--- Information shown ---

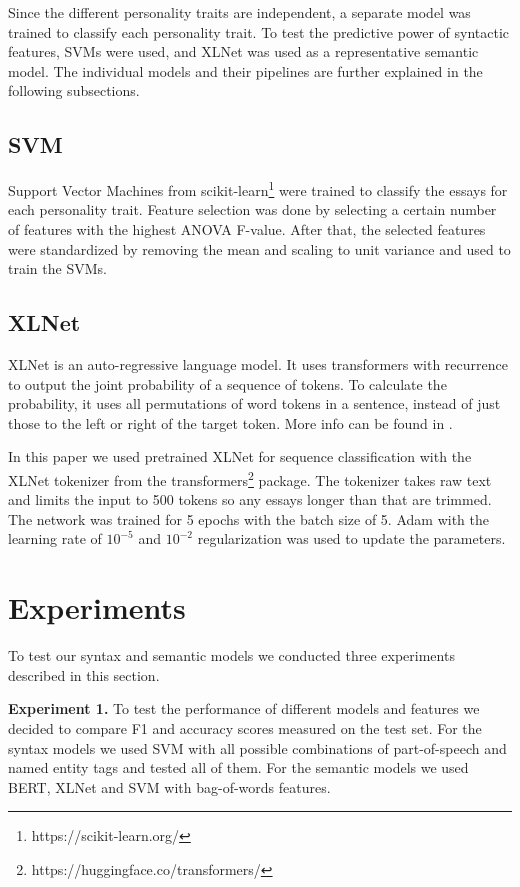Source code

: \documentclass[10pt, a4paper]{article}
\begin{document}
Since the different personality traits are independent, a separate model was trained to classify each personality trait.
To test the predictive power of syntactic features, SVMs were used, and XLNet was used as a representative semantic model.
The individual models and their pipelines are further explained in the following subsections.

\subsection{SVM}

Support Vector Machines from scikit-learn\footnote{https://scikit-learn.org/} were trained to classify the essays for each personality trait.
Feature selection was done by selecting a certain number of features with the highest ANOVA F-value.
After that, the selected features were standardized by removing the mean and scaling to unit variance and used to train the SVMs.

\subsection{XLNet}

XLNet is an auto-regressive language model.
It uses transformers with recurrence to output the joint probability of a sequence of tokens.
To calculate the probability, it uses all permutations of word tokens in a sentence, instead of just those to the left or right of the target token.
More info can be found in \citep{DBLP:journals/corr/abs-1906-08237}.

In this paper we used pretrained XLNet for sequence classification with the XLNet tokenizer from the transformers\footnote{https://huggingface.co/transformers/} package.
The tokenizer takes raw text and limits the input to 500 tokens so any essays longer than that are trimmed.
The network was trained for 5 epochs with the batch size of 5.
Adam with the learning rate of $10^{-5}$ and $10^{-2}$ regularization was used to update the parameters.

\section{Experiments}
To test our syntax and semantic models we conducted three experiments described in this section.

\textbf{Experiment 1.} To test the performance of different models and features we decided to compare F1 and accuracy scores measured on the test set.
For the syntax models we used SVM with all possible combinations of part-of-speech and named entity tags and tested all of them.
For the semantic models we used BERT, XLNet and SVM with bag-of-words features.
\end{document}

---

# Required work
After locating the line with "the test set.", output that line and every later one exactly, through the end of the entries above.

# Task response
\textbf{Experiment 1.} To test the performance of different models and features we decided to compare F1 and accuracy scores measured on the test set.
For the syntax models we used SVM with all possible combinations of part-of-speech and named entity tags and tested all of them.
For the semantic models we used BERT, XLNet and SVM with bag-of-words features.
\end{document}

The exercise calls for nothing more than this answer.